Mitología neoyorquina

Fíjense si será poderosa la mitología neoyorquina, que estamos medio planeta embobados con el Huracán Sandy. Viendo caer muros y hundirse taxis que sentimos parte de nuestro imaginario particular. No importa si viajaron o no a la ciudad de las blinding lights, porque todos miramos a la capital del mundo con cierta empatía; con cierta sensación de pertenencia.

Es difícil que estos días, mientras que comparten un rato de televisión con la parienta o charlan distraídos con la radio de fondo, no haya saltado la liebre: «¿No te recuerda esto a la película aquella?» Y aquí llega lo interesante. Creo que podríamos hacer un estudio de personalidad basado en la película que relaciona el sujeto con ‘un huracán en Nueva York’. A saber: Los románticos se referirán a ‘El mago de Oz’ y a la belleza del arcoíris que nace tras la tormenta. Los tremendistas sacarán títulos como ‘El Día de Mañana’ y sopesarán la posibilidad de una catástrofe medioambiental que destruirá toda prima de riesgo. Los frikis sentenciarán con un «el invierno se acerca» (probablemente en inglés, «winter is coming»). Y los seguidores de la profecía maya orarán a Roland Emmerich y su ‘2012’ ante la inminente y nada improbable destrucción del universo conocido.

También estarán los que busquen enloquecidos al Bruce Willis de turno que evite que este plan maquiavélico de algún ruso descontento con la sociedad capitalista llegue a buen puerto. Y, cómo no, los comiqueros empedernidos que esperen la intercesión de ‘Los Vengadores’ o los ‘X-Men’ en las cábalas de Lex Luthor.

Lo cierto es que hay una tragedia en Nueva York. Una tragedia que, vista con perspectiva, no es, ni mucho menos, comparable a tantas otras que asolan cientos de ciudades menos preparadas; menos fuertes. Una tragedia que sentimos parte gracias al poder de las historias. De ahí que sea tan importante leer otras novelas, ver otras películas, escuchar otras canciones. Porque las historias –las mentiras– nos hermanan con la realidad.

Catástrofes y Cine

El 12 de septiembre de 2001 la Ficción pidió perdón. Veinticuatro horas antes dos aviones chocaban contra las Torres Gemelas y ningún héroe fue a salvar el día; nos habíamos acostumbrado a que los buenos, al final, ganan. Hoy nadie lo hará. Nadie pedirá perdón porque, antes, nadie contó cuentos en Haití -ni en otros tantos pobres lugares del mundo-.

Con cada imagen, con cada vídeo, la imaginación colectiva buscaba similitudes en la gran pantalla. El cine catastrófico gana fieles y, año tras año, volvemos a cargarnos el planeta con los mejores efectos especiales. Sin embargo, ayer no vi a Ellijah Wood trotando en su moto por la montaña, como en ‘Deep Impact’. Los edificios de Haití, avergonzados, se plegaban ante las atónitas cámaras de televisión deseosas de escuchar un “¡corten!” de Roland Emmerich. La ciudad, comida de polvo y con polvo para comer, no me recordó a la fracturada Manhattan de ‘El día de Mañana’. Ni siquiera los americanos, presurosos a mostrar su ayuda, lucían como Bruce Willis en ‘Armaggedon’. Obama tampoco es Morgan Freeman.

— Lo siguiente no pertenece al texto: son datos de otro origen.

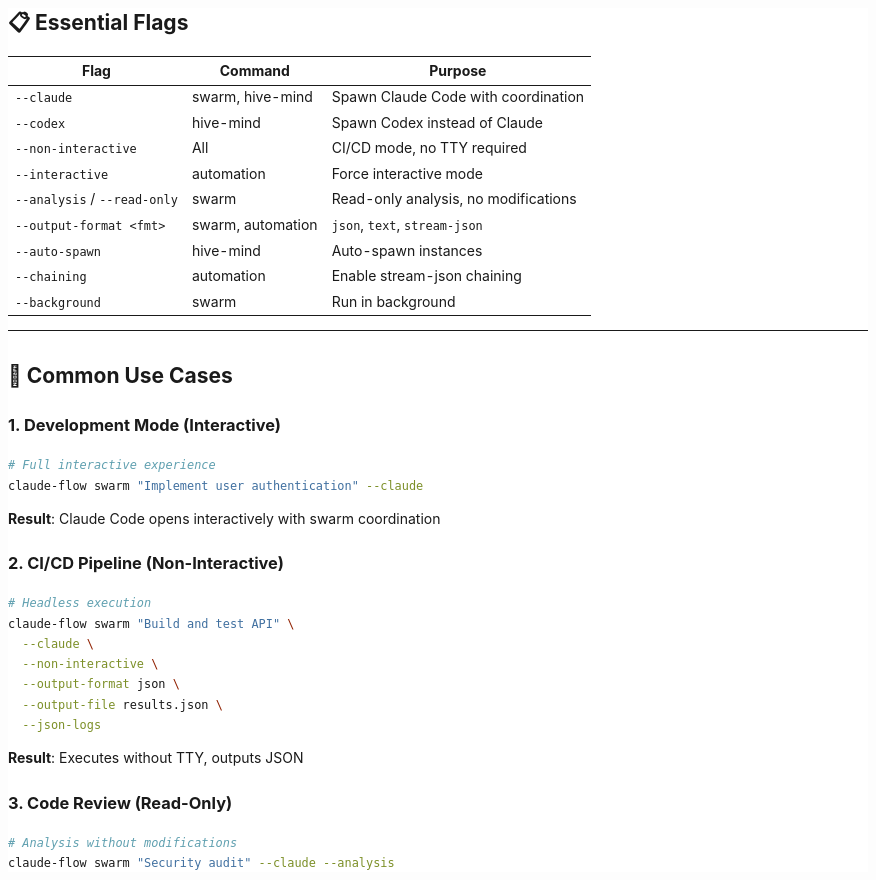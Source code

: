 
## 📋 Essential Flags

| Flag | Command | Purpose |
|------|---------|---------|
| `--claude` | swarm, hive-mind | Spawn Claude Code with coordination |
| `--codex` | hive-mind | Spawn Codex instead of Claude |
| `--non-interactive` | All | CI/CD mode, no TTY required |
| `--interactive` | automation | Force interactive mode |
| `--analysis` / `--read-only` | swarm | Read-only analysis, no modifications |
| `--output-format <fmt>` | swarm, automation | `json`, `text`, `stream-json` |
| `--auto-spawn` | hive-mind | Auto-spawn instances |
| `--chaining` | automation | Enable stream-json chaining |
| `--background` | swarm | Run in background |

---

## 🎯 Common Use Cases

### 1. Development Mode (Interactive)
```bash
# Full interactive experience
claude-flow swarm "Implement user authentication" --claude
```

**Result**: Claude Code opens interactively with swarm coordination

### 2. CI/CD Pipeline (Non-Interactive)
```bash
# Headless execution
claude-flow swarm "Build and test API" \
  --claude \
  --non-interactive \
  --output-format json \
  --output-file results.json \
  --json-logs
```

**Result**: Executes without TTY, outputs JSON

### 3. Code Review (Read-Only)
```bash
# Analysis without modifications
claude-flow swarm "Security audit" --claude --analysis
```
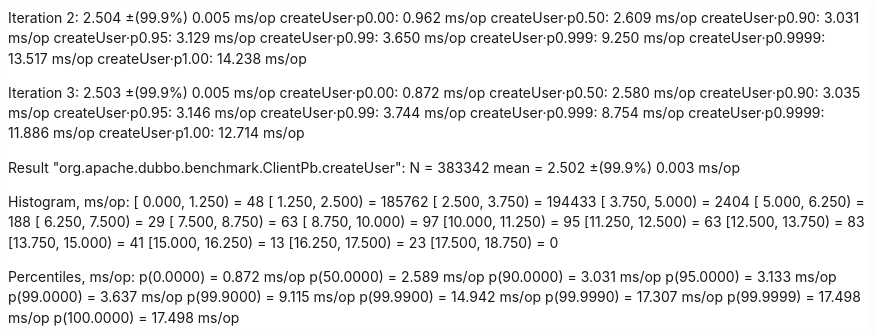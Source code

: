 Iteration   2: 2.504 ±(99.9%) 0.005 ms/op
                 createUser·p0.00:   0.962 ms/op
                 createUser·p0.50:   2.609 ms/op
                 createUser·p0.90:   3.031 ms/op
                 createUser·p0.95:   3.129 ms/op
                 createUser·p0.99:   3.650 ms/op
                 createUser·p0.999:  9.250 ms/op
                 createUser·p0.9999: 13.517 ms/op
                 createUser·p1.00:   14.238 ms/op

Iteration   3: 2.503 ±(99.9%) 0.005 ms/op
                 createUser·p0.00:   0.872 ms/op
                 createUser·p0.50:   2.580 ms/op
                 createUser·p0.90:   3.035 ms/op
                 createUser·p0.95:   3.146 ms/op
                 createUser·p0.99:   3.744 ms/op
                 createUser·p0.999:  8.754 ms/op
                 createUser·p0.9999: 11.886 ms/op
                 createUser·p1.00:   12.714 ms/op



Result "org.apache.dubbo.benchmark.ClientPb.createUser":
  N = 383342
  mean =      2.502 ±(99.9%) 0.003 ms/op

  Histogram, ms/op:
    [ 0.000,  1.250) = 48 
    [ 1.250,  2.500) = 185762 
    [ 2.500,  3.750) = 194433 
    [ 3.750,  5.000) = 2404 
    [ 5.000,  6.250) = 188 
    [ 6.250,  7.500) = 29 
    [ 7.500,  8.750) = 63 
    [ 8.750, 10.000) = 97 
    [10.000, 11.250) = 95 
    [11.250, 12.500) = 63 
    [12.500, 13.750) = 83 
    [13.750, 15.000) = 41 
    [15.000, 16.250) = 13 
    [16.250, 17.500) = 23 
    [17.500, 18.750) = 0 

  Percentiles, ms/op:
      p(0.0000) =      0.872 ms/op
     p(50.0000) =      2.589 ms/op
     p(90.0000) =      3.031 ms/op
     p(95.0000) =      3.133 ms/op
     p(99.0000) =      3.637 ms/op
     p(99.9000) =      9.115 ms/op
     p(99.9900) =     14.942 ms/op
     p(99.9990) =     17.307 ms/op
     p(99.9999) =     17.498 ms/op
    p(100.0000) =     17.498 ms/op
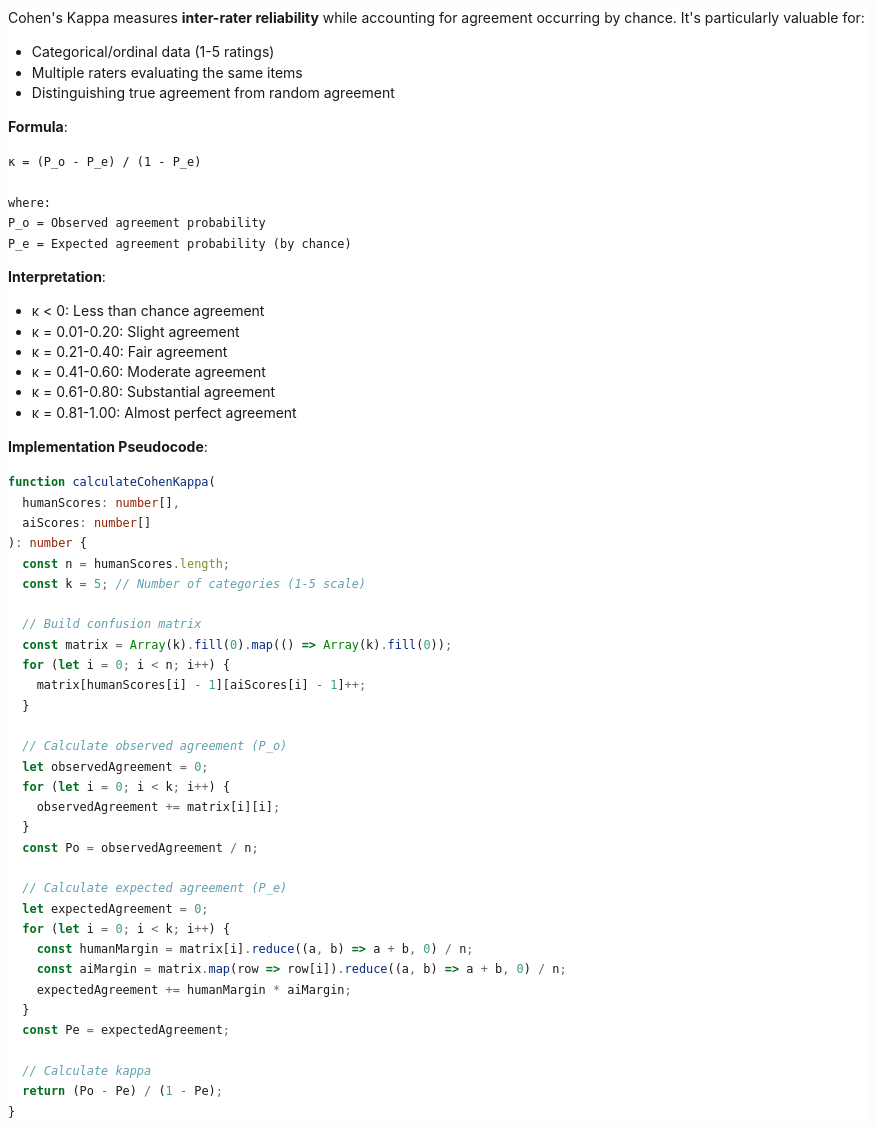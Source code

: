 Cohen's Kappa measures **inter-rater reliability** while accounting for agreement occurring by chance. It's particularly valuable for:
- Categorical/ordinal data (1-5 ratings)
- Multiple raters evaluating the same items
- Distinguishing true agreement from random agreement

**Formula**:

```
κ = (P_o - P_e) / (1 - P_e)

where:
P_o = Observed agreement probability
P_e = Expected agreement probability (by chance)
```

**Interpretation**:
- κ < 0: Less than chance agreement
- κ = 0.01-0.20: Slight agreement
- κ = 0.21-0.40: Fair agreement
- κ = 0.41-0.60: Moderate agreement
- κ = 0.61-0.80: Substantial agreement
- κ = 0.81-1.00: Almost perfect agreement

**Implementation Pseudocode**:

```typescript
function calculateCohenKappa(
  humanScores: number[],
  aiScores: number[]
): number {
  const n = humanScores.length;
  const k = 5; // Number of categories (1-5 scale)

  // Build confusion matrix
  const matrix = Array(k).fill(0).map(() => Array(k).fill(0));
  for (let i = 0; i < n; i++) {
    matrix[humanScores[i] - 1][aiScores[i] - 1]++;
  }

  // Calculate observed agreement (P_o)
  let observedAgreement = 0;
  for (let i = 0; i < k; i++) {
    observedAgreement += matrix[i][i];
  }
  const Po = observedAgreement / n;

  // Calculate expected agreement (P_e)
  let expectedAgreement = 0;
  for (let i = 0; i < k; i++) {
    const humanMargin = matrix[i].reduce((a, b) => a + b, 0) / n;
    const aiMargin = matrix.map(row => row[i]).reduce((a, b) => a + b, 0) / n;
    expectedAgreement += humanMargin * aiMargin;
  }
  const Pe = expectedAgreement;

  // Calculate kappa
  return (Po - Pe) / (1 - Pe);
}
```
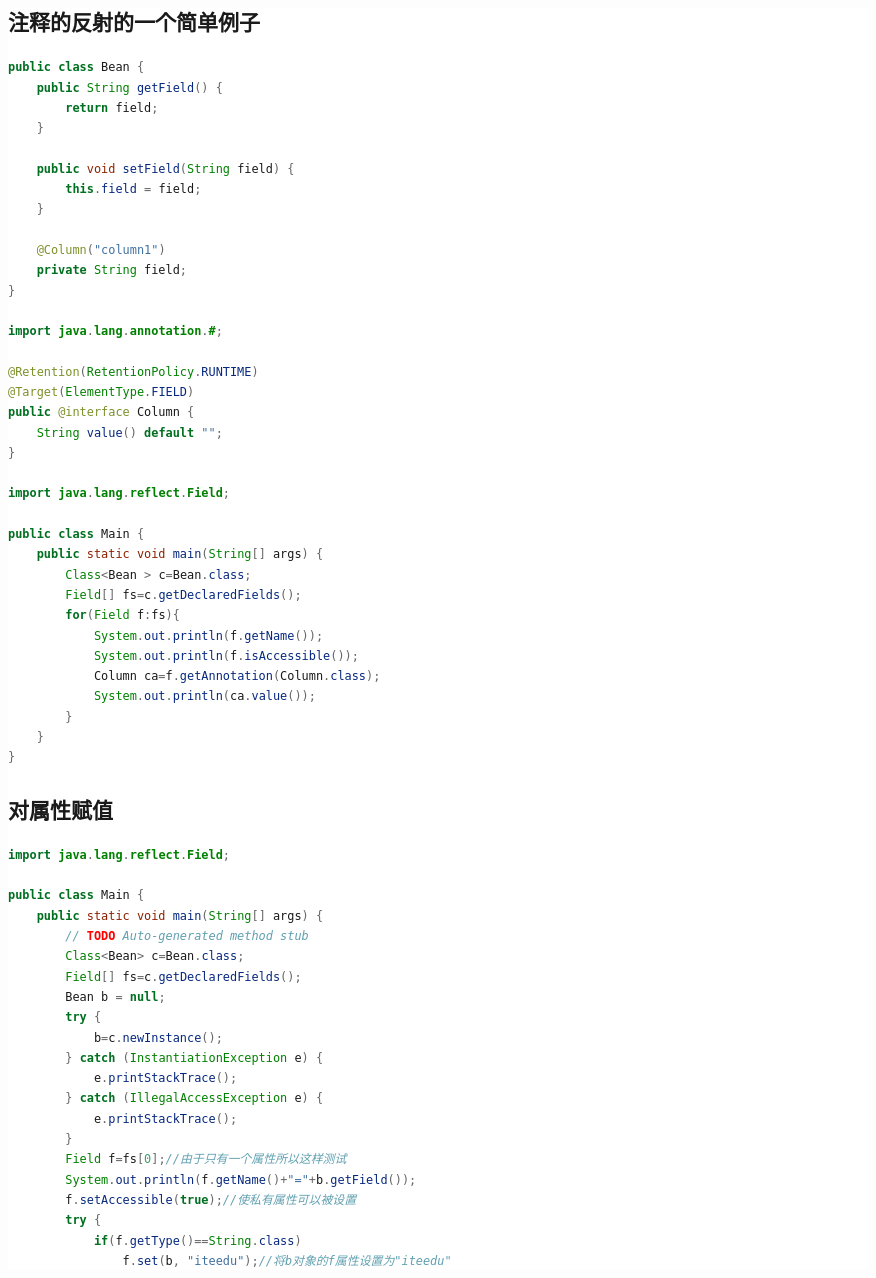 ## 注释的反射的一个简单例子
``` java
public class Bean {
    public String getField() {
        return field;
    }

    public void setField(String field) {
        this.field = field;
    }
    
    @Column("column1")
    private String field;
}

import java.lang.annotation.#;

@Retention(RetentionPolicy.RUNTIME)
@Target(ElementType.FIELD)
public @interface Column {
    String value() default "";
}

import java.lang.reflect.Field;

public class Main {
    public static void main(String[] args) {
        Class<Bean > c=Bean.class;
        Field[] fs=c.getDeclaredFields();
        for(Field f:fs){
            System.out.println(f.getName());
            System.out.println(f.isAccessible());
            Column ca=f.getAnnotation(Column.class);
            System.out.println(ca.value());
        }
    }
}
```

## 对属性赋值

``` java
import java.lang.reflect.Field;

public class Main {
    public static void main(String[] args) {
        // TODO Auto-generated method stub
        Class<Bean> c=Bean.class;
        Field[] fs=c.getDeclaredFields();
        Bean b = null;
        try {
            b=c.newInstance();
        } catch (InstantiationException e) {
            e.printStackTrace();
        } catch (IllegalAccessException e) {
            e.printStackTrace();
        }
        Field f=fs[0];//由于只有一个属性所以这样测试
        System.out.println(f.getName()+"="+b.getField());
        f.setAccessible(true);//使私有属性可以被设置
        try {
            if(f.getType()==String.class)
                f.set(b, "iteedu");//将b对象的f属性设置为"iteedu"
```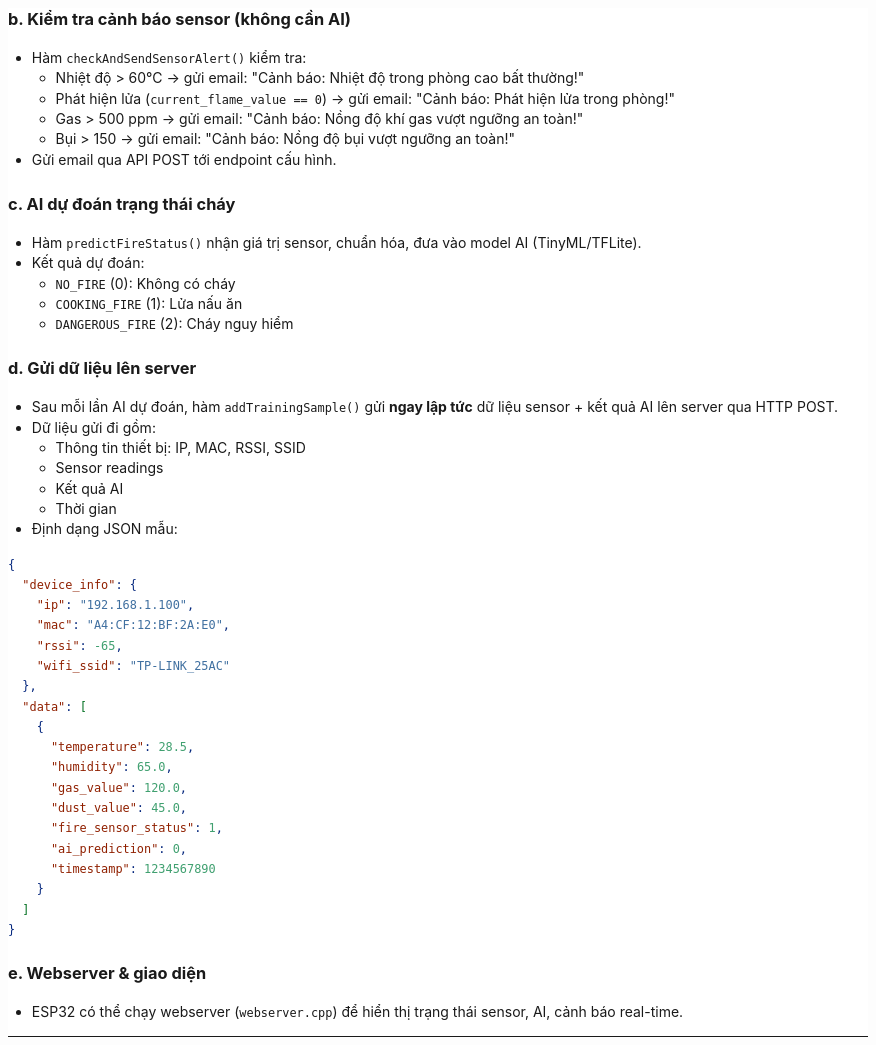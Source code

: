 ### b. Kiểm tra cảnh báo sensor (không cần AI)
- Hàm `checkAndSendSensorAlert()` kiểm tra:
  - Nhiệt độ > 60°C → gửi email: "Cảnh báo: Nhiệt độ trong phòng cao bất thường!"
  - Phát hiện lửa (`current_flame_value == 0`) → gửi email: "Cảnh báo: Phát hiện lửa trong phòng!"
  - Gas > 500 ppm → gửi email: "Cảnh báo: Nồng độ khí gas vượt ngưỡng an toàn!"
  - Bụi > 150 → gửi email: "Cảnh báo: Nồng độ bụi vượt ngưỡng an toàn!"
- Gửi email qua API POST tới endpoint cấu hình.

### c. AI dự đoán trạng thái cháy
- Hàm `predictFireStatus()` nhận giá trị sensor, chuẩn hóa, đưa vào model AI (TinyML/TFLite).
- Kết quả dự đoán:
  - `NO_FIRE` (0): Không có cháy
  - `COOKING_FIRE` (1): Lửa nấu ăn
  - `DANGEROUS_FIRE` (2): Cháy nguy hiểm

### d. Gửi dữ liệu lên server
- Sau mỗi lần AI dự đoán, hàm `addTrainingSample()` gửi **ngay lập tức** dữ liệu sensor + kết quả AI lên server qua HTTP POST.
- Dữ liệu gửi đi gồm:
  - Thông tin thiết bị: IP, MAC, RSSI, SSID
  - Sensor readings
  - Kết quả AI
  - Thời gian
- Định dạng JSON mẫu:
```json
{
  "device_info": {
    "ip": "192.168.1.100",
    "mac": "A4:CF:12:BF:2A:E0",
    "rssi": -65,
    "wifi_ssid": "TP-LINK_25AC"
  },
  "data": [
    {
      "temperature": 28.5,
      "humidity": 65.0,
      "gas_value": 120.0,
      "dust_value": 45.0,
      "fire_sensor_status": 1,
      "ai_prediction": 0,
      "timestamp": 1234567890
    }
  ]
}
```

### e. Webserver & giao diện
- ESP32 có thể chạy webserver (`webserver.cpp`) để hiển thị trạng thái sensor, AI, cảnh báo real-time.

---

Los supervivientes reproducen sus oraciones en los salones de todo el mundo. Ante la impotencia de no poder echarle la culpa a nadie, los haitianos claman justicia al cielo. Se amparan en Dios, en su fe. Y, como aquella señora implacable de ‘La Niebla’ de Stephen King, se mantienen impertérritos mientras justifican la desgracia a la voluntad de Dios.

Las historias sirven para mucho más que entretener. Son la inspiración y el refugio por el que somos capaces de sacar fuerza y convertirnos en los héroes que, antes, lo consiguieron. Pero no escribimos para ellos, para los que más lo necesitan. Confiamos en que el fin del mundo empiece por el primer mundo, porque el último ya lo damos por muerto.

En ‘Los Hijos de los Hombres’, Alfonso Cuarón nos enseñó que tu hijo, tu descendencia, también es el mio, mi futuro. Ahora repito en mi cabeza la escena en la que Clive Owen corría por las calles destrozadas de una ciudad olvidada bajo los escombros con un mensaje escrito entre fotogramas: la vida se abre paso. Pero, a veces, la vida es tan caótica. Tan injusta. Sin guión.